人間が恒常性を維持するためにあえて”壊す"オートファジーを20年に一度の式年遷宮によりピカピカを保つ伊勢神宮に例えたのはとってもわかりやすかった。

壊すことで生命を維持する。面白い仕組みです。

オートファジーについてわかりやすく知れるのが魅力であるのは間違いありませんが、この本の魅力はむしろ前半にあると言ってもいい。

本書の第1章は「科学的思考を身につける」です。科学とは、真実かどうかを判別する便利な装置ではなくて、真実に近づくための仮説を作る営みであり、確からしい仮説をどんどん良いものにしていこうとしているのだと知る。
これは身体に絶対良い!などと断定する人は、科学的に怪しいと判断するとも書かれています。
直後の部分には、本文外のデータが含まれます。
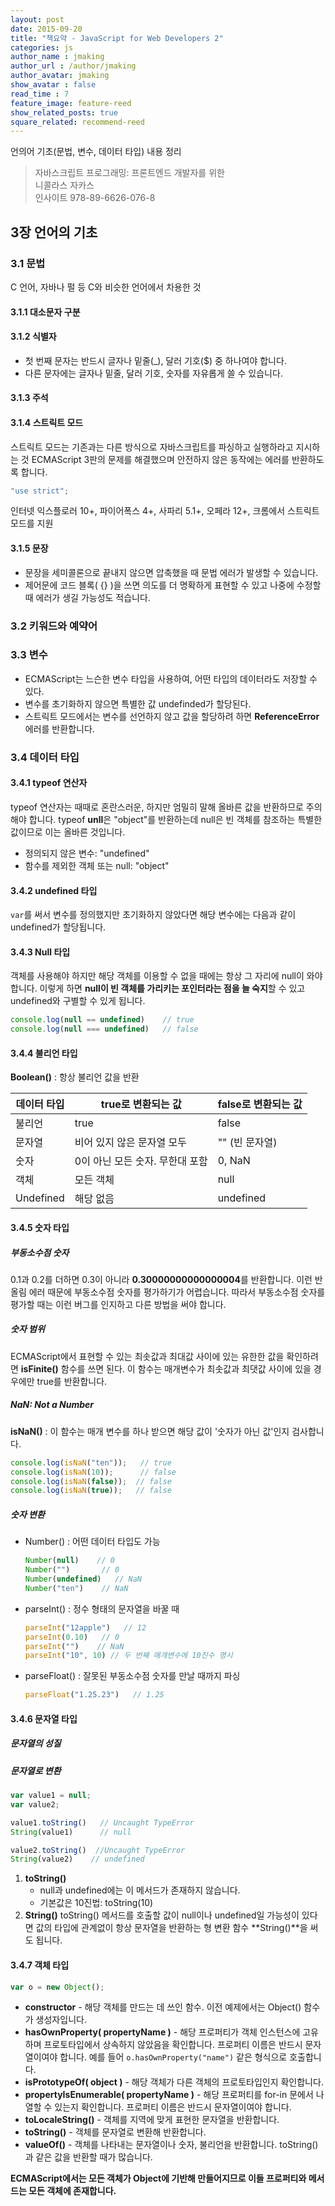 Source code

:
 ```yaml
---
layout: post
date: 2015-09-20
title: "책요약 - JavaScript for Web Developers 2"
categories: js
author_name : jmaking
author_url : /author/jmaking
author_avatar: jmaking
show_avatar : false
read_time : 7
feature_image: feature-reed
show_related_posts: true
square_related: recommend-reed
---
```


언의어 기초(문법, 변수, 데이터 타입) 내용 정리

> 자바스크립트 프로그래밍: 프론트엔드 개발자를 위한   
> 니콜라스 자카스    
> 인사이트 
> 978-89-6626-076-8

## 3장 언어의 기초 ##

### 3.1 문법 ###
C 언어, 자바나 펄 등 C와 비슷한 언어에서 차용한 것

#### 3.1.1 대소문자 구분

#### 3.1.2 식별자
- 첫 번째 문자는 반드시 글자나 밑줄(_), 달러 기호($) 중 하나여야 합니다.
- 다른 문자에는 글자나 밑줄, 달러 기호, 숫자를 자유롭게 쓸 수 있습니다.

#### 3.1.3 주석

#### 3.1.4 스트릭트 모드
스트릭트 모드는 기존과는 다른 방식으로 자바스크립트를 파싱하고 실행하라고 지시하는 것 ECMAScript 3판의 문제를 해결했으며 안전하지 않은 동작에는 에러를 반환하도록 합니다. 

``` javascript
"use strict";
```

인터넷 익스플로러 10+, 파이어폭스 4+, 사파리 5.1+, 오페라 12+, 크롬에서 스트릭트 모드를 지원

#### 3.1.5 문장
- 문장을 세미콜론으로 끝내지 않으면 압축했을 때 문법 에러가 발생할 수 있습니다.
- 제어문에 코드 블록( {} )을 쓰면 의도를 더 명확하게 표현할 수 있고 나중에 수정할 때 에러가 생길 가능성도 적습니다.

### 3.2 키워드와 예약어

### 3.3 변수
- ECMAScript는 느슨한 변수 타입을 사용하여, 어떤 타입의 데이터라도 저장할 수 있다. 
- 변수를 초기화하지 않으면 특별한 값 undefinded가 할당된다.
- 스트릭트 모드에서는 변수를 선언하지 않고 값을 할당하려 하면 **ReferenceError** 에러를 반환합니다.

### 3.4 데이터 타입

#### 3.4.1 typeof 연산자
typeof 연산자는 때때로 혼란스러운, 하지만 엄밀히 말해 올바른 값을 반환하므로 주의해야 합니다. typeof **unll**은 "object"를 반환하는데 null은 빈 객체를 참조하는 특별한 값이므로 이는 올바른 것입니다. 

- 정의되지 않은 변수: "undefined"
- 함수를 제외한 객체 또는 null: "object"

#### 3.4.2 undefined 타입
`var`를 써서 변수를 정의했지만 초기화하지 않았다면 해당 변수에는 다음과 같이 undefined가 할당됩니다.

#### 3.4.3 Null 타입
객체를 사용해야 하지만 해당 객체를 이용할 수 없을 때에는 항상 그 자리에 null이 와야 합니다. 이렇게 하면 **null이 빈 객체를 가리키는 포인터라는 점을 늘 숙지**할 수 있고 undefined와 구별할 수 있게 됩니다.

``` javascript
console.log(null == undefined)    // true
console.log(null === undefined)   // false
```

#### 3.4.4 불리언 타입
**Boolean()** : 항상 불리언 값을 반환

| 데이터 타입 | true로 변환되는 값              | false로 변환되는 값 |
|-------------|---------------------------------|---------------------|
| 불리언      | true                            | false               |
| 문자열      | 비어 있지 않은 문자열 모두      | "" (빈 문자열)      |
| 숫자        | 0이 아닌 모든 숫자. 무한대 포함 | 0, NaN              |
| 객체        | 모든 객체                       | null                |
| Undefined   | 해당 없음                       | undefined           |

#### 3.4.5 숫자 타입

##### 부동소수점 숫자
0.1과 0.2를 더하면 0.3이 아니라 **0.30000000000000004**를 반환합니다. 이런 반올림 에러 때문에 부동소수점 숫자를 평가하기가 어렵습니다. 따라서 부동소수점 숫자를 평가할 때는 이런 버그를 인지하고 다른 방법을 써야 합니다.

##### 숫자 범위
ECMAScript에서 표현할 수 있는 최솟값과 최대값 사이에 있는 유한한 값을 확인하려면 **isFinite()** 함수를 쓰면 된다. 이 함수는 매개변수가 최솟값과 최댓값 사이에 있을 경우에만 true를 반환합니다.

##### NaN: Not a Number
**isNaN()** : 이 함수는 매개 변수를 하나 받으면 해당 값이 '숫자가 아닌 값'인지 검사합니다.

``` javascript
console.log(isNaN("ten"));   // true
console.log(isNaN(10));      // false
console.log(isNaN(false));  // false
console.log(isNaN(true));   // false
```

##### 숫자 변환
- Number() : 어떤 데이터 타입도 가능

	``` javascript
	Number(null)    // 0
	Number("")       // 0
	Number(undefined)   // NaN
	Number("ten")    // NaN
	```

- parseInt() : 정수 형태의 문자열을 바꿀 때

	``` javascript
	parseInt("12apple")   // 12
	parseInt(0.10)   // 0
	parseInt("")    // NaN
	parseInt("10", 10) // 두 번째 매개변수에 10진수 명시
	```

- parseFloat() : 잘못된 부동소수점 숫자를 만날 때까지 파싱

	``` javascript
	parseFloat("1.25.23")   // 1.25
	```

#### 3.4.6 문자열 타입

##### 문자열의 성질

##### 문자열로 변환

``` javascript
var value1 = null;
var value2;

value1.toString()   // Uncaught TypeError
String(value1)      // null

value2.toString()  //Uncaught TypeError
String(value2)    // undefined
```

1. **toString()**
    - null과 undefined에는 이 메서드가 존재하지 않습니다.
    - 기본값은 10진법: toString(10)
2. **String()**
toString() 메서드를 호출할 값이 null이나 undefined일 가능성이 있다면 값의 타입에 관계없이 항상 문자열을 반환하는 형 변환 함수 **String()**을 써도 됩니다.

#### 3.4.7 객체 타입

``` javascript
var o = new Object();
```

- **constructor** - 해당 객체를 만드는 데 쓰인 함수. 이전 예제에서는 Object() 함수가 생성자입니다.
- **hasOwnProperty( propertyName )** - 해당 프로퍼티가 객체 인스턴스에 고유하며 프로토타입에서 상속하지 않았음을 확인합니다. 프로퍼티 이름은 반드시 문자열이여야 합니다. 예를 들어 `o.hasOwnProperty("name")` 같은 형식으로 호출합니다.
- **isPrototypeOf( object )** -  해당 객체가 다른 객체의 프로토타입인지 확인합니다.
- **propertyIsEnumerable( propertyName )** - 해당 프로퍼티를 for-in 문에서 나열할 수 있는지 확인합니다. 프로퍼티 이름은 반드시 문자열이여야 합니다.
- **toLocaleString()** - 객체를 지역에 맞게 표현한 문자열을 반환합니다.
- **toString()** - 객체를 문자열로 변환해 반환합니다.
- **valueOf()** - 객체를 나타내는 문자열이나 숫자, 불리언을 반환합니다. toString()과 같은 값을 반환할 때가 많습니다. 

**ECMAScript에서는 모든 객체가 Object에 기반해 만들어지므로 이들 프로퍼티와 메서드는 모든 객체에 존재합니다.**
ある科学的検証結果と自分の体験がうまく「相関」した人は、そこに「因果関係」があると信じ、その説をうまく言っている人の言葉を信じようとするでしょう。
しかし、科学で因果関係を示すのはとっても難しい。そこを知らずに信じたい人の言葉だけを信じすぎるのは問題だと思います。

本書の第1章を読むことで、一部の相関関係だけでなく、検証がどの程度あり、因果関係についてはどうなのか?も考えられるようになると、ある情報に当たった時にじぶんで立ち止まって理屈で考えられるようになるはずです。

そのような科学的思考を身につけることを本の前半で示してくれているのが本書の魅力の一つではないでしょうか?

科学的思考については以前、君羅文庫で紹介した『若い読者に贈る生物学講義 感動する生命のはなし』でも言及されています。